The Cartographic Journal
- Discipline: Geography/Earth Sciences
- Language: English

Publication details
- History: 1964-present
- Publisher: Taylor & Francis on behalf of the British Cartographic Society (United Kingdom)
- Frequency: Quarterly
- Impact factor: 1.366 (2021)

Standard abbreviations
- ISO 4: Cartogr. J.

Indexing
- ISSN: 0008-7041 (print) 1743-2774 (web)
- OCLC no.: 856080388

Links
- Journal homepage; Journal homepage (British Cartographic Society); Online Submission Portal;

= The Cartographic Journal =

Academic journal

The Cartographic Journal (first published June 1964) is an established peer-reviewed academic journal of record and comment that is published on behalf of the British Cartographic Society by Taylor & Francis. An official journal of the International Cartographic Association (ICA), it contains authoritative papers on all aspects of cartography: the art, science and technology of presenting, communicating and analysing spatial relationships by means of maps and other geographical representations of the Earth's surface. This includes coverage of related technologies where appropriate, for example, remote sensing and geographical information systems (GIS), the internet, satellite navigation and positioning systems, laser scanning, and terrain modelling. The Journal also publishes articles on social, political and historical aspects of cartography. Occasionally, Special Issues are published that focus on a particular research theme.

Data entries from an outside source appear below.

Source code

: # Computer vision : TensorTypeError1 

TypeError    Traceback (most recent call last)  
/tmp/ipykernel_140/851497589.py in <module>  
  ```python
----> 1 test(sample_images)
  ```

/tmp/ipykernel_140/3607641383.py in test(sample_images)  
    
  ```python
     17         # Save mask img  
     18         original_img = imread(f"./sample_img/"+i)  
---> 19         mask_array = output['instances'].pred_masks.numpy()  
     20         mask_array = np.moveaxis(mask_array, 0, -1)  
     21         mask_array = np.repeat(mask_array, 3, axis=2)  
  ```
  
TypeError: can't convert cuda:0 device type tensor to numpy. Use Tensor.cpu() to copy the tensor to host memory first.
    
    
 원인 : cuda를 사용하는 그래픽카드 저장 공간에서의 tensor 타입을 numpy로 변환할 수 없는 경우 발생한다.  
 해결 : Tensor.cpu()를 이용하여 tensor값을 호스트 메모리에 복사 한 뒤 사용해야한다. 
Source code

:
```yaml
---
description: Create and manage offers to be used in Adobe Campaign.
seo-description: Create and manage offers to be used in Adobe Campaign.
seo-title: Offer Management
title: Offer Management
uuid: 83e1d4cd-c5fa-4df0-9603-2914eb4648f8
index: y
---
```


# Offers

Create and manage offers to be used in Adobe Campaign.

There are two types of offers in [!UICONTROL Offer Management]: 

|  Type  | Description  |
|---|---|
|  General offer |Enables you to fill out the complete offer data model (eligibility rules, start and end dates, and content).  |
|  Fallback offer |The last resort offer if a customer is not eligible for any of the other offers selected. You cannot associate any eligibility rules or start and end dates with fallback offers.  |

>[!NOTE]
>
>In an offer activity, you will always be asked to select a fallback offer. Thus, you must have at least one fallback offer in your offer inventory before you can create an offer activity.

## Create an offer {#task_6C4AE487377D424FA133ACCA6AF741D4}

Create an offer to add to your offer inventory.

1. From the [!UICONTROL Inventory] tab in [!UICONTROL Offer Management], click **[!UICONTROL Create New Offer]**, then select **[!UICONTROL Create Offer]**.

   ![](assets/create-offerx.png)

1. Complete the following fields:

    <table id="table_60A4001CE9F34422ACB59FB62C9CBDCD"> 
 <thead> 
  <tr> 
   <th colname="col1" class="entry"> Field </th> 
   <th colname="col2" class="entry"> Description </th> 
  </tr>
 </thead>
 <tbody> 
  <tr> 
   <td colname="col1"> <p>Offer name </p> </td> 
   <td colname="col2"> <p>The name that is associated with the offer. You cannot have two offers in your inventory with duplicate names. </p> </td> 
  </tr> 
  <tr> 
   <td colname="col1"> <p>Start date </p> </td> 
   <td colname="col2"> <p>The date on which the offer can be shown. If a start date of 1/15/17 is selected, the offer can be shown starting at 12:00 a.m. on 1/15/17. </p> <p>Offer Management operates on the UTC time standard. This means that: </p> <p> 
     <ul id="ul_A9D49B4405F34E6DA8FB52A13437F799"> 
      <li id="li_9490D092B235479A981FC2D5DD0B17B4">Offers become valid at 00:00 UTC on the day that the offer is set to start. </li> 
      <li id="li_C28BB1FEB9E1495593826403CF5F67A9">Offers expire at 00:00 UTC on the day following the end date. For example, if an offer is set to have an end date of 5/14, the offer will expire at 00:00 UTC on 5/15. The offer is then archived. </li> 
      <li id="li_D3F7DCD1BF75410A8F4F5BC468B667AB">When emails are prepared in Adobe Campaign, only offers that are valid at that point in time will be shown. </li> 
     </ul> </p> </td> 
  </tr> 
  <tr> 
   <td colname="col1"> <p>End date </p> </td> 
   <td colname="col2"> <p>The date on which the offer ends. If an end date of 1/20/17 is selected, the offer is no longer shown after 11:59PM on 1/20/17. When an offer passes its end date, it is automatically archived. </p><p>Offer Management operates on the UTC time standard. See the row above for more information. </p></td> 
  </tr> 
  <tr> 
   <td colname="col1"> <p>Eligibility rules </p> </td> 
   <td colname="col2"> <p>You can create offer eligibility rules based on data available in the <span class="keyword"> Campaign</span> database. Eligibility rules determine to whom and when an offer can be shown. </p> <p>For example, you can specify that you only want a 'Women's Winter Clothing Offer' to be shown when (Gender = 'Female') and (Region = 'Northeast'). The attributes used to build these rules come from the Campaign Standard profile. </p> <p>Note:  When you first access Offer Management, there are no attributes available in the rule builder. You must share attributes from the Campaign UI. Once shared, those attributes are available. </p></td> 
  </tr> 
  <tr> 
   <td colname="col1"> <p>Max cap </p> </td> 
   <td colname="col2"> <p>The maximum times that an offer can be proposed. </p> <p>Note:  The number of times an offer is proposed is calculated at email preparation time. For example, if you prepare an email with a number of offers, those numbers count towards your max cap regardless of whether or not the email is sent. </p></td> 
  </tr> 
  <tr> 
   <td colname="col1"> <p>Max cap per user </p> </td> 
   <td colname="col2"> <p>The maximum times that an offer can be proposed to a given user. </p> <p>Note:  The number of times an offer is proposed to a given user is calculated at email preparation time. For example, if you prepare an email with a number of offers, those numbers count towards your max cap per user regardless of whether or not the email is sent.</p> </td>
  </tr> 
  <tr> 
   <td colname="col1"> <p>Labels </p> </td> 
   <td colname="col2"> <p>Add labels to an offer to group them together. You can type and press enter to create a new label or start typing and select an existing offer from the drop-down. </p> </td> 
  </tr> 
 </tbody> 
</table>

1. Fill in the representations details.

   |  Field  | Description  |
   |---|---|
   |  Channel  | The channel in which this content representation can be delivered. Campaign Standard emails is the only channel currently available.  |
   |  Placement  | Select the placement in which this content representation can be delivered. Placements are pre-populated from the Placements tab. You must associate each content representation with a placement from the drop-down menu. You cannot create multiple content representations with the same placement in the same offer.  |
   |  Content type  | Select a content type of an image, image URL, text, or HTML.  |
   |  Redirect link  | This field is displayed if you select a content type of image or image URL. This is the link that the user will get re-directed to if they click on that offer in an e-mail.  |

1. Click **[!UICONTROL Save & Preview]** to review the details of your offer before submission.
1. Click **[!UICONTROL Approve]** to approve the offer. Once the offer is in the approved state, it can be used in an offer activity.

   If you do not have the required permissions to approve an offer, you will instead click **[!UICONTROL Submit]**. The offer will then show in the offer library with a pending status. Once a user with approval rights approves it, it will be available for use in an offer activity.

Its readership is drawn from over 180 countries and encompasses: academics and students; research and educational institutions, senior representatives of national mapping agencies; software suppliers and users; cartographic technicians; cartographic producers and publishers; oil exploration companies; librarians; designers; and other professional bodies and practitioners.

The Cartographic Journal is published quarterly and its one-year impact factor is 0.8 and five-year impact factor is 1.2 (2024). Its current editor-in-chief is Dr Alexander James Kent, honorary Reader in Cartography and Geographic Information Science at Canterbury Christ Church University.

Each year since 1975, the British Cartographic Society has run the Henry Johns Award (sponsored by cartographic firm Lovell Johns) for the most outstanding paper published in the preceding Volume (year). Nominations are submitted to the Editor by members of the international editorial board and the paper receiving the highest number is deemed the winner. The award (comprising £100 and a certificate) is usually presented to the author(s) at the Society's Annual Symposium.